Above all, you are humbled by the dogs. They are up there tugging, heads bobbling like ping-pong balls on a vibrating motel bed, lugging your lard up, down, and around the frozen wilds of northern Minnesota, while you merely offer encouragement from the back of a sled lumbered with the equipment required to coddle and keep you alive through the subzero nights. The dogs, of course, will simply curl up in the snow, tuck their noses beneath their tails, and wait for morning, when they will lug you again.
Make no mistake: The dogs are happy to pull. To believe otherwise is to remain willfully blind to their demeanor. Perhaps because I was raised on a farm where my father taught us to treat animals with respect but not confuse them with long-term family members, I am not one to get anthropomorphic. And yet, when we pull off trail for a cheese and hot cider break, I feel compelled to move from wheel dog to lead dog, kneeling to pat and scratch each one, looking into their eyes in an attempt to convey gratitude.

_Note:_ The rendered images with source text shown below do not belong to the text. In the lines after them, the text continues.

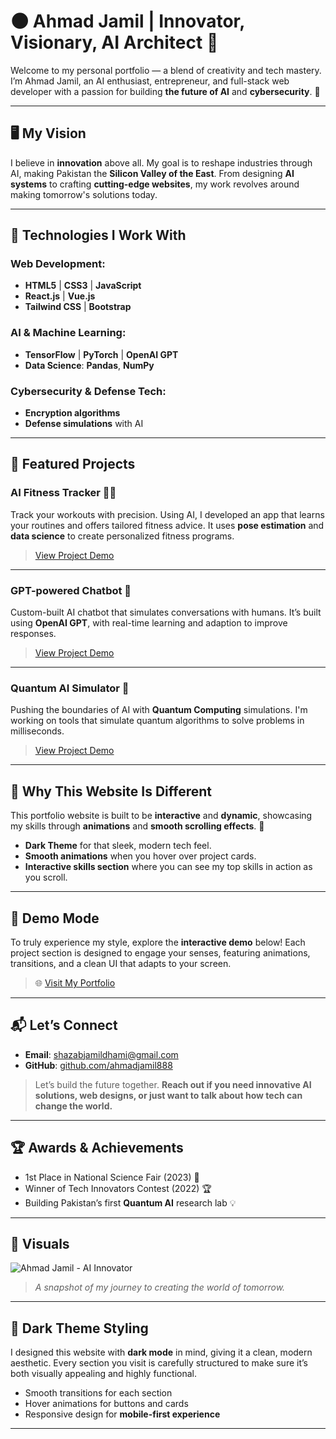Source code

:# 🌑 Ahmad Jamil | Innovator, Visionary, AI Architect 🚀

Welcome to my personal portfolio — a blend of creativity and tech mastery. I’m Ahmad Jamil, an AI enthusiast, entrepreneur, and full-stack web developer with a passion for building **the future of AI** and **cybersecurity**. 🌟

---

## 🖥️ **My Vision**
I believe in **innovation** above all. My goal is to reshape industries through AI, making Pakistan the **Silicon Valley of the East**. From designing **AI systems** to crafting **cutting-edge websites**, my work revolves around making tomorrow's solutions today.

---

## 💼 **Technologies I Work With**

### **Web Development:**
- **HTML5** | **CSS3** | **JavaScript**
- **React.js** | **Vue.js**
- **Tailwind CSS** | **Bootstrap**
  
### **AI & Machine Learning:**
- **TensorFlow** | **PyTorch** | **OpenAI GPT**
- **Data Science**: **Pandas**, **NumPy**
  
### **Cybersecurity & Defense Tech:**
- **Encryption algorithms**
- **Defense simulations** with AI

---

## 🚀 **Featured Projects**

### **AI Fitness Tracker** 🏋️‍♂️
Track your workouts with precision. Using AI, I developed an app that learns your routines and offers tailored fitness advice. It uses **pose estimation** and **data science** to create personalized fitness programs.
> [View Project Demo](#)  

---

### **GPT-powered Chatbot** 🤖
Custom-built AI chatbot that simulates conversations with humans. It’s built using **OpenAI GPT**, with real-time learning and adaption to improve responses.
> [View Project Demo](#)

---

### **Quantum AI Simulator** 🧬
Pushing the boundaries of AI with **Quantum Computing** simulations. I'm working on tools that simulate quantum algorithms to solve problems in milliseconds.
> [View Project Demo](#)

---

## 🌟 **Why This Website Is Different**

This portfolio website is built to be **interactive** and **dynamic**, showcasing my skills through **animations** and **smooth scrolling effects**. 🚀

- **Dark Theme** for that sleek, modern tech feel.
- **Smooth animations** when you hover over project cards.
- **Interactive skills section** where you can see my top skills in action as you scroll.

---

## 🎨 **Demo Mode**

To truly experience my style, explore the **interactive demo** below! Each project section is designed to engage your senses, featuring animations, transitions, and a clean UI that adapts to your screen.

> 🌐 [Visit My Portfolio](https://ahmadjamil888.github.io)

---

## 📬 **Let’s Connect**

- **Email**: shazabjamildhami@gmail.com
- **GitHub**: [github.com/ahmadjamil888](#)
  
> Let’s build the future together. **Reach out if you need innovative AI solutions, web designs, or just want to talk about how tech can change the world.**

---

## 🏆 **Awards & Achievements**
- 1st Place in National Science Fair (2023) 🏅
- Winner of Tech Innovators Contest (2022) 🏆
- Building Pakistan’s first **Quantum AI** research lab 💡

---

## 📑 **Visuals**
![Ahmad Jamil - AI Innovator](![WIN_20250404_00_40_24_Pro](https://github.com/user-attachments/assets/b3e27326-e113-4c86-abfe-53b160124875)
)

> *A snapshot of my journey to creating the world of tomorrow.*

---

## 🌈 **Dark Theme Styling**

I designed this website with **dark mode** in mind, giving it a clean, modern aesthetic. Every section you visit is carefully structured to make sure it’s both visually appealing and highly functional.

- Smooth transitions for each section
- Hover animations for buttons and cards
- Responsive design for **mobile-first experience**

---

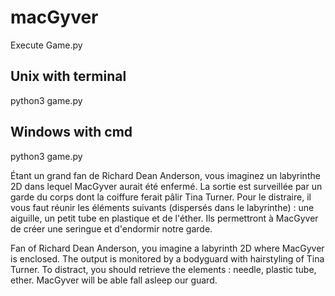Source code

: # macGyver

Execute Game.py

Unix with terminal
----
python3 game.py

Windows with cmd
---
python3 game.py

Étant un grand fan de Richard Dean Anderson, vous imaginez un labyrinthe 2D dans lequel MacGyver aurait été enfermé. La sortie est surveillée par un garde du corps dont la coiffure ferait pâlir Tina Turner. Pour le distraire, il vous faut réunir les éléments suivants (dispersés dans le labyrinthe) : une aiguille, un petit tube en plastique et de l'éther. Ils permettront à MacGyver de créer une seringue et d'endormir notre garde.

Fan of Richard Dean Anderson, you imagine a labyrinth 2D where MacGyver is enclosed. The output is monitored by a bodyguard with hairstyling of Tina Turner. To distract, you should retrieve the elements : needle, plastic tube, ether. MacGyver will be able fall asleep our guard.
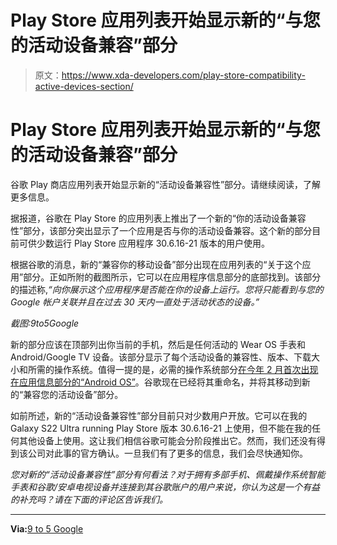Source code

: # Play Store 应用列表开始显示新的“与您的活动设备兼容”部分

> 原文：<https://www.xda-developers.com/play-store-compatibility-active-devices-section/>

# Play Store 应用列表开始显示新的“与您的活动设备兼容”部分

谷歌 Play 商店应用列表开始显示新的“活动设备兼容性”部分。请继续阅读，了解更多信息。

据报道，谷歌在 Play Store 的应用列表上推出了一个新的“你的活动设备兼容性”部分，该部分突出显示了一个应用是否与你的活动设备兼容。这个新的部分目前可供少数运行 Play Store 应用程序 30.6.16-21 版本的用户使用。

根据谷歌的消息，新的“兼容你的移动设备”部分出现在应用列表的“关于这个应用”部分。正如所附的截图所示，它可以在应用程序信息部分的底部找到。该部分的描述称,*“向你展示这个应用程序是否能在你的设备上运行。您将只能看到与您的 Google 帐户关联并且在过去 30 天内一直处于活动状态的设备。”*

*截图:9to5Google*

新的部分应该在顶部列出你当前的手机，然后是任何活动的 Wear OS 手表和 Android/Google TV 设备。该部分显示了每个活动设备的兼容性、版本、下载大小和所需的操作系统。值得一提的是，必需的操作系统部分[在今年 2 月首次出现在应用信息部分的“Android OS”](https://www.xda-developers.com/app-listings-on-google-play-store-now-show-minimum-android-os-version/)。谷歌现在已经将其重命名，并将其移动到新的“兼容您的活动设备”部分。

如前所述，新的“活动设备兼容性”部分目前只对少数用户开放。它可以在我的 Galaxy S22 Ultra running Play Store 版本 30.6.16-21 上使用，但不能在我的任何其他设备上使用。这让我们相信谷歌可能会分阶段推出它。然而，我们还没有得到该公司对此事的官方确认。一旦我们有了更多的信息，我们会尽快通知你。

*您对新的“活动设备兼容性”部分有何看法？对于拥有多部手机、佩戴操作系统智能手表和谷歌/安卓电视设备并连接到其谷歌账户的用户来说，你认为这是一个有益的补充吗？请在下面的评论区告诉我们。*

* * *

**Via:**[9 to 5 Google](https://9to5google.com/2022/05/27/google-play-app-compatibility/)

When it is time to run again, I step to the back of the sled and, with one foot on the rail and one on the brake, say, “Ready?” The dogs jump up and lean eagerly to harness, tails wagging. I wait, and they glance back over their shoulders. “Ready?” I say again, in the tone I might use before giving a child a push on a swing. The dogs whine and stamp their feet, and the tug line tightens.
“All right,” I say, and release the brake. We fly away into the woods.